The Foundation, he says, chose children from Andaman and Nicobar islands first, then from Kashmir and it would go to Manipur next. The other issue his NGO works with is survivors of child sexual abuse.
“Fifty three percent of children, according to a government estimate, are sexually abused; we find that somebody, who has been sexually abused, exercises a sort of self-discrimination, which we wanted to erase and these are the two things that we do out of the many things that we could do,” he says.
On why he is ‘forever doing other things in other places for other people,’ Rahul Bose’s first response is, ‘I don’t know’ and after a thought, adds, “I just love doing it; no one forced me; no one asked me; no one advised me, nothing. I just started; it’s not that I come from an underprivileged background that I want to; nothing; I just, I don’t know but all I can say is that I’ll never stop doing it.”
And how does he manage to juggle all these roles. “I sleep less,” pat comes the reply, but doesn’t say how many hours he sleeps. Then he adds, “It’s a pleasure; I think a lot of people spend time resting and I don’t.”
But if one really pushes him on, which of these roles he most identifies with.
“I would say actor,” the 46-year-old says. “But we all have different roles in our lives; we can be obedient daughters, spoilt girlfriends, loyal friends and I just look at my life as different aspects of me and they’re all equally precious to me.”
Rahul Bose says just being somebody in a prominent position doesn’t meant you start wanting to do something for others or if it’s natural for actors to attach themselves to causes. “The philanthropic impulse can exist even in somebody very poor, they might not give money, but they might give their love,” he says. “Just because you’re somebody well known doesn’t mean you have do something for society; I spoke to an actress, who told me that, for her, her contribution to society is acting well.”
On using entertainment for education or creating awareness on social issues, the actor says that entertainment can only be done in subliminal message giver. “It can only give you a sense of what is possible but it cant actually do it; there is no escaping the fact that you have to be out there and do the actual work directly,” he says. “I also believe that a lot of cinema, that has a social cause behind it or whatever doesn’t do well because people can see that its trying to be preachy; the function of art is to tell a great story and then the next function is to educate; if at all it must.”

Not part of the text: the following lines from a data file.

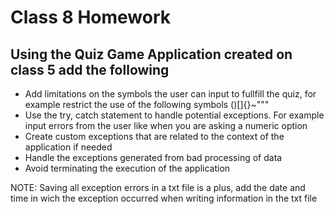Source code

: # Class 8 Homework

## Using the Quiz Game Application created on class 5 add the following

- Add limitations on the symbols the user can input to fullfill the quiz, for example restrict the use of the following symbols ()[]{}~"""
- Use the try, catch statement to handle potential exceptions. For example input errors from the user like when you are asking a numeric option
- Create custom exceptions that are related to the context of the application if needed
- Handle the exceptions generated from bad processing of data
- Avoid terminating the execution of the application

NOTE: Saving all exception errors in a txt file is a plus, add the date and time in wich the exception occurred when writing information in the txt file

Rahul Bose, who is at times known for his alternate views and also criticised, keeps saying that one has to oscillate between a thick skin and a thin skin in life.
“You have to have your skin very thin and very receptive to the world when you are creating but when you finish and when you are expressing an opinion, your skin has to be thick,” he says.
“But you know, people who want to hate don’t require any reasons; I keep saying that if we knew we were so hated as people in public life, we wouldn’t get up in the morning, it would cripple me,” he says. “It would be like a punch to the solar plexus, you would just not be able to get up; some will love you, some will hate you. You have to take both with a great deal of respectful frivolity.”